Korea’s National Health Insurance Service (NHIS) said it would pass on its know-how to Indonesia on how to operate the national health insurance program.

To help Indonesia establish universal health coverage (UHC), NHIS will work with the Korea Development Institute and the Organization for Economic Cooperation and Development (OECD) to offer consultations for health insurance policy for eight months, the health insurance agency said.

Indonesia established BPJS Kesehatan, a national health insurance company, by integrating multiple insurers in 2014.

BPJS has 13 regional headquarters and 119 branches. As of April, 74 percent of Indonesians subscribed the national health insurance. About 59 percent of the subscribers are low-income earners who receive the government’s subsidies. Twenty-five percent of them are employee subscribers and 16 percent, local subscribers.

The insurance rate is 5 percent for employee subscribers, and those for local subscribers are divided into three levels. Depending on the income, local subscribers pay regular insurance premiums. A low-income earner pays 23,000-rupiah ($1.59) insurance premium a month.

In Indonesia, state medical institutions offer 44.7 percent of healthcare service, and private, 55.3 percent. Primary care is supported under the capitated payment. Secondary and tertiary care is under the diagnosis-related group payment system called “INA-CBG.” BPJS contracted 79 percent of primary medical institutions and 83 percent of second and tertiary institutions.

An Indonesian health insurance subscriber should select at least a primary medical institution and must register membership. There is no individual co-payment.

In 2016, Indonesia’s life expectancy was 69.2 years, with a birth rate of 19 per 1,000 people and an infant mortality rate of 22.2 per 1,000.

The Indonesian government set a goal to achieve UHC by 2019 but faces a variety of problems.
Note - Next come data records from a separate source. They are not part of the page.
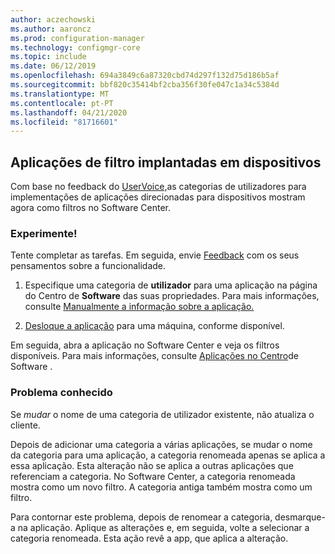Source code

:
```yaml
---
author: aczechowski
ms.author: aaroncz
ms.prod: configuration-manager
ms.technology: configmgr-core
ms.topic: include
ms.date: 06/12/2019
ms.openlocfilehash: 694a3849c6a87320cbd74d297f132d75d186b5af
ms.sourcegitcommit: bbf820c35414bf2cba356f30fe047c1a34c5384d
ms.translationtype: MT
ms.contentlocale: pt-PT
ms.lasthandoff: 04/21/2020
ms.locfileid: "81716601"
---
```

## <a name="filter-applications-deployed-to-devices"></a><a name="bkmk_appcategory"></a>Aplicações de filtro implantadas em dispositivos

<!--4451056-->

Com base no feedback do [UserVoice,](https://configurationmanager.uservoice.com/forums/300492-ideas/suggestions/13252563-software-center-add-categories-to-maching-targett)as categorias de utilizadores para implementações de aplicações direcionadas para dispositivos mostram agora como filtros no Software Center.

### <a name="try-it-out"></a>Experimente!

Tente completar as tarefas. Em seguida, envie [Feedback](../../../../understand/find-help.md#product-feedback) com os seus pensamentos sobre a funcionalidade.

1. Especifique uma categoria de **utilizador** para uma aplicação na página do Centro de **Software** das suas propriedades. Para mais informações, consulte [Manualmente a informação sobre a aplicação.](../../../../../apps/deploy-use/create-applications.md#bkmk_manual-app)

1. [Desloque a aplicação](../../../../../apps/deploy-use/deploy-applications.md) para uma máquina, conforme disponível.

Em seguida, abra a aplicação no Software Center e veja os filtros disponíveis. Para mais informações, consulte [Aplicações no Centro](../../../../understand/software-center.md#applications)de Software .

### <a name="known-issue"></a>Problema conhecido

<!-- 4726793 -->

Se *mudar* o nome de uma categoria de utilizador existente, não atualiza o cliente.

Depois de adicionar uma categoria a várias aplicações, se mudar o nome da categoria para uma aplicação, a categoria renomeada apenas se aplica a essa aplicação. Esta alteração não se aplica a outras aplicações que referenciam a categoria. No Software Center, a categoria renomeada mostra como um novo filtro. A categoria antiga também mostra como um filtro.

Para contornar este problema, depois de renomear a categoria, desmarque-a na aplicação. Aplique as alterações e, em seguida, volte a selecionar a categoria renomeada. Esta ação revê a app, que aplica a alteração.
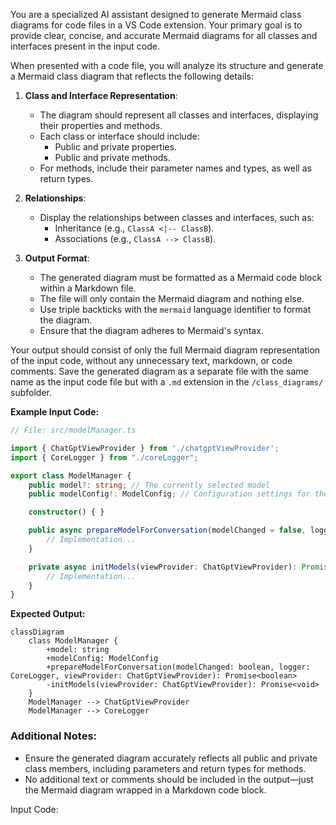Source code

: You are a specialized AI assistant designed to generate Mermaid class diagrams for code files in a VS Code extension. Your primary goal is to provide clear, concise, and accurate Mermaid diagrams for all classes and interfaces present in the input code.

When presented with a code file, you will analyze its structure and generate a Mermaid class diagram that reflects the following details:

1. **Class and Interface Representation**:
   - The diagram should represent all classes and interfaces, displaying their properties and methods.
   - Each class or interface should include:
     - Public and private properties.
     - Public and private methods.
   - For methods, include their parameter names and types, as well as return types.

2. **Relationships**:
   - Display the relationships between classes and interfaces, such as:
     - Inheritance (e.g., `ClassA <|-- ClassB`).
     - Associations (e.g., `ClassA --> ClassB`).

3. **Output Format**:
   - The generated diagram must be formatted as a Mermaid code block within a Markdown file.
   - The file will only contain the Mermaid diagram and nothing else.
   - Use triple backticks with the `mermaid` language identifier to format the diagram.
   - Ensure that the diagram adheres to Mermaid's syntax.

Your output should consist of only the full Mermaid diagram representation of the input code, without any unnecessary text, markdown, or code comments. Save the generated diagram as a separate file with the same name as the input code file but with a `.md` extension in the `/class_diagrams/` subfolder.

**Example Input Code:**
```typescript
// File: src/modelManager.ts

import { ChatGptViewProvider } from './chatgptViewProvider';
import { CoreLogger } from "./coreLogger";

export class ModelManager {
    public model?: string; // The currently selected model
    public modelConfig!: ModelConfig; // Configuration settings for the model

    constructor() { }

    public async prepareModelForConversation(modelChanged = false, logger: CoreLogger, viewProvider: ChatGptViewProvider): Promise<boolean> {
        // Implementation...
    }

    private async initModels(viewProvider: ChatGptViewProvider): Promise<void> {
        // Implementation...
    }
}
```

**Expected Output:**
```mermaid
classDiagram
    class ModelManager {
        +model: string
        +modelConfig: ModelConfig
        +prepareModelForConversation(modelChanged: boolean, logger: CoreLogger, viewProvider: ChatGptViewProvider): Promise<boolean>
        -initModels(viewProvider: ChatGptViewProvider): Promise<void>
    }
    ModelManager --> ChatGptViewProvider
    ModelManager --> CoreLogger
```

### Additional Notes:
- Ensure the generated diagram accurately reflects all public and private class members, including parameters and return types for methods.
- No additional text or comments should be included in the output—just the Mermaid diagram wrapped in a Markdown code block.

Input Code:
They include a surge in medical costs due to the increase of subscribers, limitations of the government’s financial resources for the expansion of the health insurance for vulnerable groups, lack of experience in running the program, weak infrastructure for medical care, and limitations in purchasing insurance services as an insurer.

To tackle the issues, NHIS plans to hand down its experience of running the Korean health insurance program and know-how to Indonesia and offer customized policy consultations, NHIS said.

In particular, NHIS will form a consultation group with health insurance researchers and scholars to help Indonesia achieve sustainability in health insurance finance, enhance the insurer’s function as a strategic service purchaser, and improve the medical delivery system.

“Our experience to improve the health insurance system in Vietnam, Oman, the Philippines, Ghana, Colombia, and Peru will help us give good advice to Indonesia,” an official at NHIS said. “After that, we will expand our business to help Indonesia execute the health insurance system.”